Al lavoro di nuovo, stavolta con Francesco Baldini, voluto dalla nuova gestione Tarantino. Uno che il campo lo conosceva bene, Baldini, passato da Napoli anche nella stagione di uno scudetto romanista che contribuì a rinviare fino al 17 giugno: appena una settimana prima, nel 2-2 di Napoli, era in campo anche il neo tecnico campione d’Italia, ma in maglia azzurra. Nuova gestione, vecchi metodi. Ancora il gioco come mantra da seguire. Zero speculazioni, vincere passando esclusivamente per le proprie idee. Soprattutto quella di far crescere i ragazzi. E infatti Alessio Riccardi e Eugene Bouah ci sarebbero stati poco o nulla con i loro pari età: Alberto De Rossi aveva chiamato, insieme alla Primavera. Giusto lasciarli andare a farsi le ossa con i più grandi. Tanto di stoffa pregiata ne rimaneva tanta. Su tutti Greco, perno della mediana azzurra di Carmine Nunziata. Poi capitan Laurenzi, chioma riccia e abilità quasi insolita nell’uscire palla al piede. Poi un Silipo finalmente esploso, Gianmarco Cangiano cresciuto in quel fisico che ne aveva limitato in alcuni frangenti l’indiscussa classe. E poi Bamba, Meo, la spinta di Semeraro e Parodi sulle fasce.

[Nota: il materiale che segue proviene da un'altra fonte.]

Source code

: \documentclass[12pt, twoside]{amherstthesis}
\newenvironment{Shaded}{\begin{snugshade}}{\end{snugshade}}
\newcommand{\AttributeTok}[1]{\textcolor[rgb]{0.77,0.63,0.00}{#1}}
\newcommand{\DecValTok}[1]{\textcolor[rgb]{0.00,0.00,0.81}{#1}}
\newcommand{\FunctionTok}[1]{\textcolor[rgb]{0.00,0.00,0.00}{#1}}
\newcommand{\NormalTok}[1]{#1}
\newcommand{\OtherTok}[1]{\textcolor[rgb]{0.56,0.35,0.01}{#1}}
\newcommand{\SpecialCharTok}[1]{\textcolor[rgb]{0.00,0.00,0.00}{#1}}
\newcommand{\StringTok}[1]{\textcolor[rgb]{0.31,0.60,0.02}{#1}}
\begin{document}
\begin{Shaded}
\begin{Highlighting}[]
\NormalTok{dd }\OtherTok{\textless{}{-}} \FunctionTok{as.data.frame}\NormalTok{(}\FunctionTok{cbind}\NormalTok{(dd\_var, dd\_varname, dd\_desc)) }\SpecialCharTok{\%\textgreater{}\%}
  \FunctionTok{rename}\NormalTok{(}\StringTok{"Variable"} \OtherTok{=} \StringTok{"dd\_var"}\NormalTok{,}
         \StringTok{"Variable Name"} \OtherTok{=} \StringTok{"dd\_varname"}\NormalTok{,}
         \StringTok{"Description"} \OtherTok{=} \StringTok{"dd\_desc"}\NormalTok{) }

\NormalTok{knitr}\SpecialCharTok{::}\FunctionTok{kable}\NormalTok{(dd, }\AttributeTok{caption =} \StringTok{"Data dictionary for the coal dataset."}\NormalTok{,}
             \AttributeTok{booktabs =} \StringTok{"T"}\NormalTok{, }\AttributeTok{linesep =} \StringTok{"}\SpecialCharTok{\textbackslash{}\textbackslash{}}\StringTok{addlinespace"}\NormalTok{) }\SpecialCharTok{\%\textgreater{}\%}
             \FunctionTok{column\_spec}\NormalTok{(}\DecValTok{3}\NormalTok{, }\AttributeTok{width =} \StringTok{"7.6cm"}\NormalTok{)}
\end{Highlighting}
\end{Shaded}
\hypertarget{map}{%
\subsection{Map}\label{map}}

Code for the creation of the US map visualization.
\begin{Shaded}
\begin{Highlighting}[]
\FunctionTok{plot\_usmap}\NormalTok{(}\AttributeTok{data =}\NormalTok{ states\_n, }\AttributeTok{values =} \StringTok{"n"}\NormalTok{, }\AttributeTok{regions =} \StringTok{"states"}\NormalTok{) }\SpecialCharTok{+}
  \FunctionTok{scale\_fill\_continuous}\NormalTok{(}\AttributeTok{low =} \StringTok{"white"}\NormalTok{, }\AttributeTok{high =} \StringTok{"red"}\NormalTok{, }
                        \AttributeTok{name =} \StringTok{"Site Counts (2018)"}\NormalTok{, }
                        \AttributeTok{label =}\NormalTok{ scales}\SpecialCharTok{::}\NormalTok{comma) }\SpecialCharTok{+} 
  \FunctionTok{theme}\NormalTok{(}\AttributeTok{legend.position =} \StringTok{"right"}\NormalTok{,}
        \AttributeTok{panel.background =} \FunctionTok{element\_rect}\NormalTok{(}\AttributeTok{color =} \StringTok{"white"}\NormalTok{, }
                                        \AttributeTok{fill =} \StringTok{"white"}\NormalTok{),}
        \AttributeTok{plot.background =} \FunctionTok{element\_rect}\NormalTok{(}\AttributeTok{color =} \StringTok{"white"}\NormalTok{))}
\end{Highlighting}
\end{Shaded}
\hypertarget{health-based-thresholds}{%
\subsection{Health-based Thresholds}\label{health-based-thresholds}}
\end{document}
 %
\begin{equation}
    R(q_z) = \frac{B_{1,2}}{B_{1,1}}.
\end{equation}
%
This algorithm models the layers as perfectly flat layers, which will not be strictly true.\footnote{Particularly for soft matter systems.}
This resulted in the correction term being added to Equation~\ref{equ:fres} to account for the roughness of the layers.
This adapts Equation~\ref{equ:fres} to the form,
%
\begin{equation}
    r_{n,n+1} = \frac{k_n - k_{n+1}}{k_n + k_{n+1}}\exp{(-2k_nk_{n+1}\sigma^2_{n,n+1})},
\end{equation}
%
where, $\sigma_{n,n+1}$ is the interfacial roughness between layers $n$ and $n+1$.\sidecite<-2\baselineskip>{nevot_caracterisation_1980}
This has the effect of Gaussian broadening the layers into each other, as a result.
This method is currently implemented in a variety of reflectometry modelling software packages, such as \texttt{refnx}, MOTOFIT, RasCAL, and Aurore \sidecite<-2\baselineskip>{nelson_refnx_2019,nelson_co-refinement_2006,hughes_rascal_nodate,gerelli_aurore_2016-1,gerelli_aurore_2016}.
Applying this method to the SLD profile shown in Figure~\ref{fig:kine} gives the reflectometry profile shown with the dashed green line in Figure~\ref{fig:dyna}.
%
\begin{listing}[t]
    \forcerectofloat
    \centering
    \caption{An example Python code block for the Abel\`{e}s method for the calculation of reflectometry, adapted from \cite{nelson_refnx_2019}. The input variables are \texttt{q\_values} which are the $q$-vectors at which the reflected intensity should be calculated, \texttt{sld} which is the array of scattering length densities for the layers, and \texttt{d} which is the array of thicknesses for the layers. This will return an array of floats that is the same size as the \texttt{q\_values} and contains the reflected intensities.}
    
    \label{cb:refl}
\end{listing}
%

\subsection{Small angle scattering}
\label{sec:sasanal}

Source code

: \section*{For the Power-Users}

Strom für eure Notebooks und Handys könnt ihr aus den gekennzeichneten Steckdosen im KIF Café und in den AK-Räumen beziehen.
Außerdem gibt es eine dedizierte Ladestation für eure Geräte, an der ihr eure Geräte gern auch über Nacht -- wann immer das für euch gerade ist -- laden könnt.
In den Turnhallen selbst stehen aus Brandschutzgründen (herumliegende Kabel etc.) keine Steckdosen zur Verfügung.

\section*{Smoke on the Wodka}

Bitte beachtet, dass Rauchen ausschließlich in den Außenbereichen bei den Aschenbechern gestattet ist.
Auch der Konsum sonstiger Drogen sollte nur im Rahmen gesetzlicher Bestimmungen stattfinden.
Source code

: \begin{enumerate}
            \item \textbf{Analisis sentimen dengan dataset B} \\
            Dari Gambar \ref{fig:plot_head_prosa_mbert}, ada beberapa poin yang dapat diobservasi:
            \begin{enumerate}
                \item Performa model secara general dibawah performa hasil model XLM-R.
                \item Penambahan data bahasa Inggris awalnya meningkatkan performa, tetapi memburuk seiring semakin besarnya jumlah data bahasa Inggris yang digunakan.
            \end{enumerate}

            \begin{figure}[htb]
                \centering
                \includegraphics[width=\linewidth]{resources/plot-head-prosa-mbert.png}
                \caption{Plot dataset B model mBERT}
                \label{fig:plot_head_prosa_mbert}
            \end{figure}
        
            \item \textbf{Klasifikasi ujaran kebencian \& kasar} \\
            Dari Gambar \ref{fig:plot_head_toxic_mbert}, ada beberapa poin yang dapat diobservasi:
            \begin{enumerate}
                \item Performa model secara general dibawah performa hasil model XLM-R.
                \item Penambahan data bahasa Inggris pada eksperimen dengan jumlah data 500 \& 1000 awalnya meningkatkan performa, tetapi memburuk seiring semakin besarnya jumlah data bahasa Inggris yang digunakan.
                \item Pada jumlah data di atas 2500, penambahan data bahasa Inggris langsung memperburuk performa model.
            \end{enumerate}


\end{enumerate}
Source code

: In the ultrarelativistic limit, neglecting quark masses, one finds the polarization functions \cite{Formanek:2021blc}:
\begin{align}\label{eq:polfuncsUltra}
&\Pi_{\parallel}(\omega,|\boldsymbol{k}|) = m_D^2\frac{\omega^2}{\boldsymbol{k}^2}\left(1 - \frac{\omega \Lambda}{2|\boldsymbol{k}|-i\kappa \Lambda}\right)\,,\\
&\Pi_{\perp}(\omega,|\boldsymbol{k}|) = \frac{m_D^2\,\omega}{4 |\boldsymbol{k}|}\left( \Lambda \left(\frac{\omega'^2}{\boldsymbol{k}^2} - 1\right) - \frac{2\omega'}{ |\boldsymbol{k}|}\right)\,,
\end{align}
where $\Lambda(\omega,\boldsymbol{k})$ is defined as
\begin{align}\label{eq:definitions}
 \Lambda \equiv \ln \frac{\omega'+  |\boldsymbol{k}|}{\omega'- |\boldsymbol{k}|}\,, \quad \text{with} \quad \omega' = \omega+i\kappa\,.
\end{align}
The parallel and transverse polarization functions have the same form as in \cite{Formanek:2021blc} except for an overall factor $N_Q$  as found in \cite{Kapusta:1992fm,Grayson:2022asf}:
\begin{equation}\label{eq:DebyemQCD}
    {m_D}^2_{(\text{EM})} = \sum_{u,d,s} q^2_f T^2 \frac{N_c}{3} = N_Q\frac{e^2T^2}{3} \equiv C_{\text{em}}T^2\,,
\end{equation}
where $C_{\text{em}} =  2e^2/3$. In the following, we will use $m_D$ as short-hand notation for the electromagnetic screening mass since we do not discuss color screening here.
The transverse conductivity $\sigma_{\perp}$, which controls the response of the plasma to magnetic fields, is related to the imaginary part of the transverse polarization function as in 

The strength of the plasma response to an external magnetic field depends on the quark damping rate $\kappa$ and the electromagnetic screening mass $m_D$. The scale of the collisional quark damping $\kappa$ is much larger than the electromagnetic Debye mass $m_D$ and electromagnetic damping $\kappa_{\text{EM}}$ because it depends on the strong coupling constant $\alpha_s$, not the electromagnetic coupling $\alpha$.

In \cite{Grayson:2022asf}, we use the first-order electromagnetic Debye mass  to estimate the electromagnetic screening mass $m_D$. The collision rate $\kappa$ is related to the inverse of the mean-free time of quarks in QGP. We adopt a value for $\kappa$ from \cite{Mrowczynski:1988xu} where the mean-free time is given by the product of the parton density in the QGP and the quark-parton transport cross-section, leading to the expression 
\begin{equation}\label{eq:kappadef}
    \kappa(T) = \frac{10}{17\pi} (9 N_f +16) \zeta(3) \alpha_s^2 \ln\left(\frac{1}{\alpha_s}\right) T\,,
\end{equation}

All’occorrenza, anche un 2002 come Calafiori. Poi Bucri: non a caso quel 3-2 scudetto sarebbe arrivato dal piede e dalla testa di questi ultimi due. La bellissima si è ritrovata anche compiuta. Questa volta neanche Traorè ha potuto impedirlo. Però quanta qualità anche questa Atalanta, che tra i suoi gioiellini ha un Cortinovis da spellarsi le mani, che forse fa pensare di non essere messi così male per il futuro italiano. Per le speranze, guardare a Trigoria, dove ieri è tornato uno scudetto. E dove De Rossi già gongola: di materiale su cui mettere le mani, in Primavera, ce n’è tanto. A partire dal numero 1, Cardinali, eccezione di un portiere sicuro nelle uscite, lì dove sembra mancare questo fondamentale nell’epoca del palloni ultra leggeri e suscettibili anche a un flebile soffio di vento. La Roma è campione d’Italia con i ragazzi nati proprio nell’anno dell’ultimo scudetto. E mentre Totti segnava al Parma, in tanti neanche erano ancora venuti alla luce. Chissà che un altro 17 giugno non possa arrivare anche per loro. Come augurio, non sarebbe male. Neanche per noi.